**Exercise goal**
Find the string "sends" in the records. Copy every line it appears in.

**Given data**
Content starts

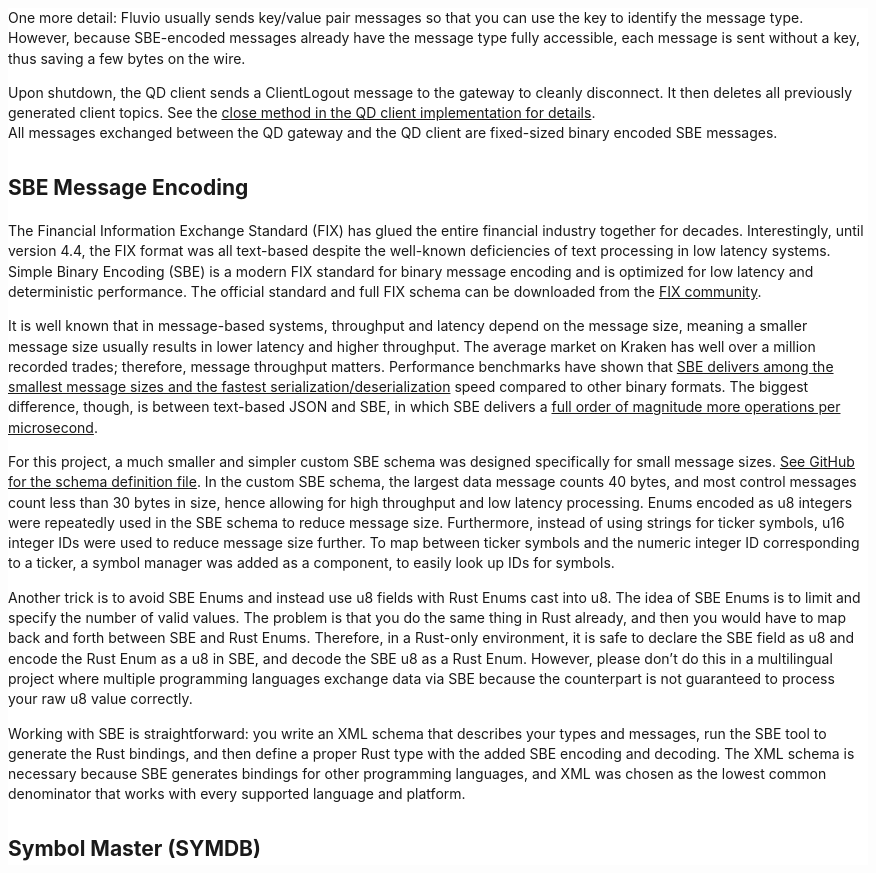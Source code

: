 One more detail: Fluvio usually sends key/value pair messages so that you can use the key to identify the message type. However, because SBE-encoded messages already have the message type fully accessible, each message is sent without a key, thus saving a few bytes on the wire.

Upon shutdown, the QD client sends a ClientLogout message to the gateway to cleanly disconnect. It then deletes all previously generated client topics. See the [close method in the QD client implementation for details](https://github.com/deepcausality-rs/fluvio-examples/blob/main/flv_clients/qd_client/src/lib/mod.rs).  
All messages exchanged between the QD gateway and the QD client are fixed-sized binary encoded SBE messages.

SBE Message Encoding
--------------------

The Financial Information Exchange Standard (FIX) has glued the entire financial industry together for decades. Interestingly, until version 4.4, the FIX format was all text-based despite the well-known deficiencies of text processing in low latency systems. Simple Binary Encoding (SBE) is a modern FIX standard for binary message encoding and is optimized for low latency and deterministic performance. The official standard and full FIX schema can be downloaded from the [FIX community](https://www.fixtrading.org/standards/sbe/).

It is well known that in message-based systems, throughput and latency depend on the message size, meaning a smaller message size usually results in lower latency and higher throughput. The average market on Kraken has well over a million recorded trades; therefore, message throughput matters. Performance benchmarks have shown that [SBE delivers among the smallest message sizes and the fastest serialization/deserialization](https://github.com/chronoxor/CppSerialization) speed compared to other binary formats. The biggest difference, though, is between text-based JSON and SBE, in which SBE delivers a [full order of magnitude more operations per microsecond](https://medium.com/@trunghuynh/json-protobuf-sbe-benchmark-the-byte-story-16840f763543).

For this project, a much smaller and simpler custom SBE schema was designed specifically for small message sizes. [See GitHub for the schema definition file](https://github.com/marvin-hansen/fluvio-examples/tree/main/flv_sbe/sbe_schema). In the custom SBE schema, the largest data message counts 40 bytes, and most control messages count less than 30 bytes in size, hence allowing for high throughput and low latency processing. Enums encoded as u8 integers were repeatedly used in the SBE schema to reduce message size. Furthermore, instead of using strings for ticker symbols, u16 integer IDs were used to reduce message size further. To map between ticker symbols and the numeric integer ID corresponding to a ticker, a symbol manager was added as a component, to easily look up IDs for symbols.

Another trick is to avoid SBE Enums and instead use u8 fields with Rust Enums cast into u8. The idea of SBE Enums is to limit and specify the number of valid values. The problem is that you do the same thing in Rust already, and then you would have to map back and forth between SBE and Rust Enums. Therefore, in a Rust-only environment, it is safe to declare the SBE field as u8 and encode the Rust Enum as a u8 in SBE, and decode the SBE u8 as a Rust Enum. However, please don’t do this in a multilingual project where multiple programming languages exchange data via SBE because the counterpart is not guaranteed to process your raw u8 value correctly.

Working with SBE is straightforward: you write an XML schema that describes your types and messages, run the SBE tool to generate the Rust bindings, and then define a proper Rust type with the added SBE encoding and decoding. The XML schema is necessary because SBE generates bindings for other programming languages, and XML was chosen as the lowest common denominator that works with every supported language and platform.

Symbol Master (SYMDB)
---------------------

Content ends

**Finished task**
: One more detail: Fluvio usually sends key/value pair messages so that you can use the key to identify the message type. However, because SBE-encoded messages already have the message type fully accessible, each message is sent without a key, thus saving a few bytes on the wire.
Upon shutdown, the QD client sends a ClientLogout message to the gateway to cleanly disconnect. It then deletes all previously generated client topics. See the [close method in the QD client implementation for details](https://github.com/deepcausality-rs/fluvio-examples/blob/main/flv_clients/qd_client/src/lib/mod.rs).  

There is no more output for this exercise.